International information
- National side: Bermuda (1975–1982);

Domestic team information
- 1964–1970: Barbados
- Source: CricketArchive, 2 February 2016

= Colin Blades =

West Indian cricketer

Colin Francis Blades (born 13 August 1944) is a former West Indian cricketer who played both for Barbados in West Indian domestic cricket and for Bermuda internationally. He captained Bermuda at the 1982 ICC Trophy, where he was also the overall leading run-scorer.

Blades was born in Saint Philip Parish, Barbados. He made his first-class debut in February 1964, playing for Barbados against British Guiana. After his debut, Blades did not feature for Barbados again until the 1968–69 Shell Shield season, when he played in all four of his team's matches. Against Jamaica, he made what was to be his highest first-class score, 75 runs from third in the batting order (including ten fours and a six). During the 1969 English season, Blades appeared twice for Nottinghamshire in the Second XI Championship. Later in the season, he also played in several exhibition games for the International Cavaliers (including against the touring New Zealanders). He eventually joined up with the Barbadian squad that was on its own tour of England, playing two first-class matches (against Nottinghamshire and the Cavaliers) and a one-day fixture (against Essex).

Having played his last games for Barbados during the 1969–70 season, Blades moved to Bermuda in the early 1970s.

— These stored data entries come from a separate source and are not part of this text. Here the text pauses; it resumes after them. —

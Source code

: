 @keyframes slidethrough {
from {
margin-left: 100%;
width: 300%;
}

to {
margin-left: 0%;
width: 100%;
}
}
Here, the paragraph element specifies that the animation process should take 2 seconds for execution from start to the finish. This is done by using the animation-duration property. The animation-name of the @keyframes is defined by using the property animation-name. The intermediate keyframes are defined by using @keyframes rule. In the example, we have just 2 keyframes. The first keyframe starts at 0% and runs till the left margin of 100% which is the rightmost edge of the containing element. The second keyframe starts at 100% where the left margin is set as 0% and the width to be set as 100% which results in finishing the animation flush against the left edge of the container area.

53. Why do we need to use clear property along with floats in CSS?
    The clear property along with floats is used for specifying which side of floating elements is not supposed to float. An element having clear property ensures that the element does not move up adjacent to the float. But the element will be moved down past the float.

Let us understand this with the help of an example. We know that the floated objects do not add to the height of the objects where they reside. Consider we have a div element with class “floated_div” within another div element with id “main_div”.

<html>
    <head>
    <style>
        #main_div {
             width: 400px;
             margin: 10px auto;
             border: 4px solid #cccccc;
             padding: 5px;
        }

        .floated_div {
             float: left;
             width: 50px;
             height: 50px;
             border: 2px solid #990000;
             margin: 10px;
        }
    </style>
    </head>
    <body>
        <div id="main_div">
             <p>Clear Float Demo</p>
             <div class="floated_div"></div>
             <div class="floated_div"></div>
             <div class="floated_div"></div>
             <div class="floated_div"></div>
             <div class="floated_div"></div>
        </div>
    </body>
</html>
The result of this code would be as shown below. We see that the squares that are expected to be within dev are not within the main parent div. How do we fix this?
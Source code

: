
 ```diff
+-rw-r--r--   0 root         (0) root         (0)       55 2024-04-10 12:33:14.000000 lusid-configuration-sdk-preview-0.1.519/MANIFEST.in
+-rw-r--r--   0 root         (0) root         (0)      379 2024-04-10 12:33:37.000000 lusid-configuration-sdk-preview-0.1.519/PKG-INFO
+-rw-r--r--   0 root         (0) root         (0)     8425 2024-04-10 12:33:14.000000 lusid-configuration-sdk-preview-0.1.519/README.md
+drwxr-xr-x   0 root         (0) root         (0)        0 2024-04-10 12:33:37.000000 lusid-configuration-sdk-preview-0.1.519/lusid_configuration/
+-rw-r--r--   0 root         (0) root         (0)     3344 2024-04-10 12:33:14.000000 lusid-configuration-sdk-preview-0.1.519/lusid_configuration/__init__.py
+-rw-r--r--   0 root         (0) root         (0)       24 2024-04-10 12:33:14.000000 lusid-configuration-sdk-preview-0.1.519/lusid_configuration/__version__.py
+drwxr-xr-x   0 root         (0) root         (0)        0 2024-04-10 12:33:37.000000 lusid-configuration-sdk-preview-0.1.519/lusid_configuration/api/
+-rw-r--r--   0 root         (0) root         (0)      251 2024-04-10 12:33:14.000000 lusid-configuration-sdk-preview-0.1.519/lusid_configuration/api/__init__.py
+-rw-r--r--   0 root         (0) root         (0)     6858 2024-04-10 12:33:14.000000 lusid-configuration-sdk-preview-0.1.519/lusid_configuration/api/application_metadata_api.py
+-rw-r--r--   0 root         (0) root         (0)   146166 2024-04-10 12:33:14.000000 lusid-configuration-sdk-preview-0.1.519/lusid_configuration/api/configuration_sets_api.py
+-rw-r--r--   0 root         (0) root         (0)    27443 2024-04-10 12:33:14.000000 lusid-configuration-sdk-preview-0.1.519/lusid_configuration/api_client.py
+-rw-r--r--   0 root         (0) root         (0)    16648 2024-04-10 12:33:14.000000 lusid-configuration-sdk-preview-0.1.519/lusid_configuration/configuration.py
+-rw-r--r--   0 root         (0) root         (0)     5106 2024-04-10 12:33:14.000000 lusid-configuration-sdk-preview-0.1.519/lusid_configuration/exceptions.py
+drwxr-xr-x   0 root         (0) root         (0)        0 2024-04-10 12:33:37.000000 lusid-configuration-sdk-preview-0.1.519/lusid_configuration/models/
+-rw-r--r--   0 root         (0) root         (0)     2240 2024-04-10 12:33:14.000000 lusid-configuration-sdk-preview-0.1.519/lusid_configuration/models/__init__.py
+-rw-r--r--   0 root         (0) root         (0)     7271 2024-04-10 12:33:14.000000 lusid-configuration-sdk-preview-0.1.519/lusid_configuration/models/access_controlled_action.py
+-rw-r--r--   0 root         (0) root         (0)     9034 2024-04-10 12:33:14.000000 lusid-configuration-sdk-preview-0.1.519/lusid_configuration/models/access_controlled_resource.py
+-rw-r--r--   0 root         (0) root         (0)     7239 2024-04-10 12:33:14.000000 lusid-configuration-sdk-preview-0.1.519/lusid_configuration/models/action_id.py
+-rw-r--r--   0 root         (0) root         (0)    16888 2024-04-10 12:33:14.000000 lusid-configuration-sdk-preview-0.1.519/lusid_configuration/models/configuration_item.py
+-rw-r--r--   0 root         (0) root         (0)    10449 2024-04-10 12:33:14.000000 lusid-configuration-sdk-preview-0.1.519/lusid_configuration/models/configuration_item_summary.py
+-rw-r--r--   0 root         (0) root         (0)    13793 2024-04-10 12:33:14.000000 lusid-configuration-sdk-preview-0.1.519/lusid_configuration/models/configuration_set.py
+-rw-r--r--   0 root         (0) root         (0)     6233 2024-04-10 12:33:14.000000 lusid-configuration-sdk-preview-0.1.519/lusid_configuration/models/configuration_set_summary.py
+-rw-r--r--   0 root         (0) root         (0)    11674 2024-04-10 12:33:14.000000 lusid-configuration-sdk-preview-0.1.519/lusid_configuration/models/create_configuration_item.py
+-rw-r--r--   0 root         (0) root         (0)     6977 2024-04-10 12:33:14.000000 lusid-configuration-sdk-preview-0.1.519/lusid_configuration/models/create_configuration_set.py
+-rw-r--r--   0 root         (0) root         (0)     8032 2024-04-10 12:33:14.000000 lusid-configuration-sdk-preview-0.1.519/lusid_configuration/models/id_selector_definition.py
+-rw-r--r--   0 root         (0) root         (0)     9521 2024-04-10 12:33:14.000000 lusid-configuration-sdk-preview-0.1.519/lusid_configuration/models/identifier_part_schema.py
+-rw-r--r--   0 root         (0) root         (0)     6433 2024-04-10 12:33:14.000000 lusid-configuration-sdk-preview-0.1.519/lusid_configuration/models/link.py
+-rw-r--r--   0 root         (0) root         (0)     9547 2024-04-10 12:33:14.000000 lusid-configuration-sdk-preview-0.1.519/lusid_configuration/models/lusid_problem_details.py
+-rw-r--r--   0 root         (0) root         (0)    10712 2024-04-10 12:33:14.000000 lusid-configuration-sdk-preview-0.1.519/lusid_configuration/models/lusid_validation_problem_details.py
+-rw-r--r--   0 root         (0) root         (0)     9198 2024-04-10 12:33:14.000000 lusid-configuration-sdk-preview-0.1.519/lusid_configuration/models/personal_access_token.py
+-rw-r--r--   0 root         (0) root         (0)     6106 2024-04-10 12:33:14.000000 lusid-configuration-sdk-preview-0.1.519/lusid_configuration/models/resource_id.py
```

He is first recorded as playing for the Bermudian national side in 1975, when he represented the team against Jamaica. In 1979, Blades was selected for Bermuda in the inaugural edition of the ICC Trophy. He was one of six members of the squad with first-class experience, the others being Joseph Bailey, Noel Gibbons, Clarence Parfitt, Lionel Thomas, and Winston Trott. His biggest contribution at the tournament was as a bowler, with his best performances being 1/3 from 12 overs against Argentina and 2/14 from 12 overs in the semi-final against Canada. For the 1982 ICC Trophy, Blades was named Bermuda's captain, aged 37. He finished the tournament as the overall leading run-scorer, making 310 runs from eight matches (including innings of 69 not out against Papua New Guinea and 82 not out against West Africa). Bermuda made the tournament's final for the first and only time, but lost to Zimbabwe, narrowly missing out on qualifying for the 1983 World Cup.